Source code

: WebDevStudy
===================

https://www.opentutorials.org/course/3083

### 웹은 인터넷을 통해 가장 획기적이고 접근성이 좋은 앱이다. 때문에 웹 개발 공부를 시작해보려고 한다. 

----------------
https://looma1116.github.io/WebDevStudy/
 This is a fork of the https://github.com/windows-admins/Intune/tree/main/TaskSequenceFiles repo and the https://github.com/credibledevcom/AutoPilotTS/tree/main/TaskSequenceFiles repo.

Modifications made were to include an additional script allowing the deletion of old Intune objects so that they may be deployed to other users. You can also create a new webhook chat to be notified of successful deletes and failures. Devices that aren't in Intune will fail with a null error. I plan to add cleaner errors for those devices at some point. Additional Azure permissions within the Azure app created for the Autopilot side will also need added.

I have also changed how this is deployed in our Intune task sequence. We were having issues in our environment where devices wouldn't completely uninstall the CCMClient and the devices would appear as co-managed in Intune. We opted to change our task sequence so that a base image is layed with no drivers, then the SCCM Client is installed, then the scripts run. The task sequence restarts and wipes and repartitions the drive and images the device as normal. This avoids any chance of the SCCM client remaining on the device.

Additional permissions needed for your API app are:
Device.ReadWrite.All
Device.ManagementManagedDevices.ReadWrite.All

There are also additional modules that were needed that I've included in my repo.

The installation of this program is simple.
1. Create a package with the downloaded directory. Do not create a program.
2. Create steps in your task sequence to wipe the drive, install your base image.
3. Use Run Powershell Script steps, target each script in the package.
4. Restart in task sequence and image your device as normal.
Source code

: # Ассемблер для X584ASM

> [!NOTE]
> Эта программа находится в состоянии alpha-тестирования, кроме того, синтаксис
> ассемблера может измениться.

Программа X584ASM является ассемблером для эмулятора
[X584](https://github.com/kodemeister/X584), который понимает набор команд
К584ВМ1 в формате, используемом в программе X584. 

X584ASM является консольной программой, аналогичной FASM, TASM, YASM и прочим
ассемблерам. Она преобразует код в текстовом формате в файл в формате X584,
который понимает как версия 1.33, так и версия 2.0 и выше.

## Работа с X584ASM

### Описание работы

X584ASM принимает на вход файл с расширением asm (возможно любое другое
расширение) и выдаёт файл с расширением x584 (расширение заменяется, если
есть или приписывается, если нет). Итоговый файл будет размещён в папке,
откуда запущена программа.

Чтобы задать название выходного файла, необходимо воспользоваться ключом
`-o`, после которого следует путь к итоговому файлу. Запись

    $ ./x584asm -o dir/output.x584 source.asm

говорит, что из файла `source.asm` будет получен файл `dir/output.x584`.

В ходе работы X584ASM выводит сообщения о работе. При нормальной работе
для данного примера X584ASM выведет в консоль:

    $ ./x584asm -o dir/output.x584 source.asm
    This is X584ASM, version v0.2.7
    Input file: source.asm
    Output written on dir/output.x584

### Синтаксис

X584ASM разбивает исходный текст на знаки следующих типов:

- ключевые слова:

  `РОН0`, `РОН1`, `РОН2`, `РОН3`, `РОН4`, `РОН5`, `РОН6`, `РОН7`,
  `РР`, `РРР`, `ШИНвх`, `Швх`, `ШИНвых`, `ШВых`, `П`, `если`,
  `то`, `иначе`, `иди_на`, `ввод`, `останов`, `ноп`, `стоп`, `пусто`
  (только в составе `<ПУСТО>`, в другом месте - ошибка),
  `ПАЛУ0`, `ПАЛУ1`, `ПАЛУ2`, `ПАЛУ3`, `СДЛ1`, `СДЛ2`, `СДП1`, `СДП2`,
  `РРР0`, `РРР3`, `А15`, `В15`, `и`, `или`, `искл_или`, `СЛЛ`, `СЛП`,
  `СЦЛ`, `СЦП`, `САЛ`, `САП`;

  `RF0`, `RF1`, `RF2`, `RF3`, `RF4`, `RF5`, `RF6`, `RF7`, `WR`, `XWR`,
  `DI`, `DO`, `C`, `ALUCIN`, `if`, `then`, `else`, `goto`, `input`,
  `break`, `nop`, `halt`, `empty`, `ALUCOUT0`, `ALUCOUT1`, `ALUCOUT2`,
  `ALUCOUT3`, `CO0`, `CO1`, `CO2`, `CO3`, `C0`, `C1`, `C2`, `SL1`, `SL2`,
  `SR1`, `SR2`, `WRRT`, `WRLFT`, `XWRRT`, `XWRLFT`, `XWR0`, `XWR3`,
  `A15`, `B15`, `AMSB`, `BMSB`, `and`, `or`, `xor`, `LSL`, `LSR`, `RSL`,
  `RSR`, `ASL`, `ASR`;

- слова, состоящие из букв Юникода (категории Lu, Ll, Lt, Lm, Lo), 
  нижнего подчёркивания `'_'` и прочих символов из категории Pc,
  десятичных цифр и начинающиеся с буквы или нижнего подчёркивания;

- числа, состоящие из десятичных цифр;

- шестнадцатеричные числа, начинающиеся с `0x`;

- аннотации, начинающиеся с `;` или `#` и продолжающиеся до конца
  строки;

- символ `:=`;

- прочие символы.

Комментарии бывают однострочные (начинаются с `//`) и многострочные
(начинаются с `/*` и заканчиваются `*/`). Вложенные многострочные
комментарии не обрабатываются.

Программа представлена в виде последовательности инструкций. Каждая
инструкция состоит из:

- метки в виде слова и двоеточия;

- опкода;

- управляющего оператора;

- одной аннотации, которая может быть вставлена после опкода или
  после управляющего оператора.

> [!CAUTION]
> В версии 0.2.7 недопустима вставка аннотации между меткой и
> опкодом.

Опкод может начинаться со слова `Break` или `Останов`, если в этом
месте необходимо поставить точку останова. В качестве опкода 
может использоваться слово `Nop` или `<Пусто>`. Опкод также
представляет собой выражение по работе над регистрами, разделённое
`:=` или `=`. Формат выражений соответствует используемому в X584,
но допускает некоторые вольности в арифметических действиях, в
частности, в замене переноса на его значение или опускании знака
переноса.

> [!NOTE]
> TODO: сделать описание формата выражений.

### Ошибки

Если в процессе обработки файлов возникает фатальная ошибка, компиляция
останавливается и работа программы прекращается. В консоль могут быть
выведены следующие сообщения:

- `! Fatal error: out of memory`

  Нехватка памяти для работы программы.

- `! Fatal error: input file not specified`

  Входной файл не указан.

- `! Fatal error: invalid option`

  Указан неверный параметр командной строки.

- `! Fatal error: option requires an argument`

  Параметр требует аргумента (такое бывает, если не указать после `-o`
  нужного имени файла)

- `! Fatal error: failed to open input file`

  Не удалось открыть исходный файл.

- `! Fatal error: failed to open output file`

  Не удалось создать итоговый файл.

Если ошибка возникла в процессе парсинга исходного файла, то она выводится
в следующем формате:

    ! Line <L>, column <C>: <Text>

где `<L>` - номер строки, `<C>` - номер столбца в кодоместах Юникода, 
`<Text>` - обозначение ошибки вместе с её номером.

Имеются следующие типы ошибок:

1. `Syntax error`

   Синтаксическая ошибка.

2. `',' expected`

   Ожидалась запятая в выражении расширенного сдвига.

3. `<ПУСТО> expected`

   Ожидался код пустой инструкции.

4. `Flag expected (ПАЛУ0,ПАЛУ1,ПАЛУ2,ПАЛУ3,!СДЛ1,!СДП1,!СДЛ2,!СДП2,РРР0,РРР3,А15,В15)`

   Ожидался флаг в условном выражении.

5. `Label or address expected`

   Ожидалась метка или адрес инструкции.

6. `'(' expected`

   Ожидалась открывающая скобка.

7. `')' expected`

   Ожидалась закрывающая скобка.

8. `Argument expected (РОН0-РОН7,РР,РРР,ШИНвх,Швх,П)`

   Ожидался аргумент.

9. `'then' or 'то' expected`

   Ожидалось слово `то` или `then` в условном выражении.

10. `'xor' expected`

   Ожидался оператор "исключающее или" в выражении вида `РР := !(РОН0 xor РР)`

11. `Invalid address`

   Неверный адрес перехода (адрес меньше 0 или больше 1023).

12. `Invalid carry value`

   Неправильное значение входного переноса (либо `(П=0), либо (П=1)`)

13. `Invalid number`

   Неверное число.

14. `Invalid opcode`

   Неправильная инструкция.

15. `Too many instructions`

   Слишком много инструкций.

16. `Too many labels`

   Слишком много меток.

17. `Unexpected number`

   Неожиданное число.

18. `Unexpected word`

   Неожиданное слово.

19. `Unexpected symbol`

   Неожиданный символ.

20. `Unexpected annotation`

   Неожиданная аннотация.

The task:
Starting at the line that has "в выражении вида" and ending at the line that has "Неожиданное число.", please write out the lines above exactly, leaving out all others.

Your solution:
   Ожидался оператор "исключающее или" в выражении вида `РР := !(РОН0 xor РР)`

11. `Invalid address`

   Неверный адрес перехода (адрес меньше 0 или больше 1023).

12. `Invalid carry value`

   Неправильное значение входного переноса (либо `(П=0), либо (П=1)`)

13. `Invalid number`

   Неверное число.

14. `Invalid opcode`

   Неправильная инструкция.

15. `Too many instructions`

   Слишком много инструкций.

16. `Too many labels`

   Слишком много меток.

17. `Unexpected number`

   Неожиданное число.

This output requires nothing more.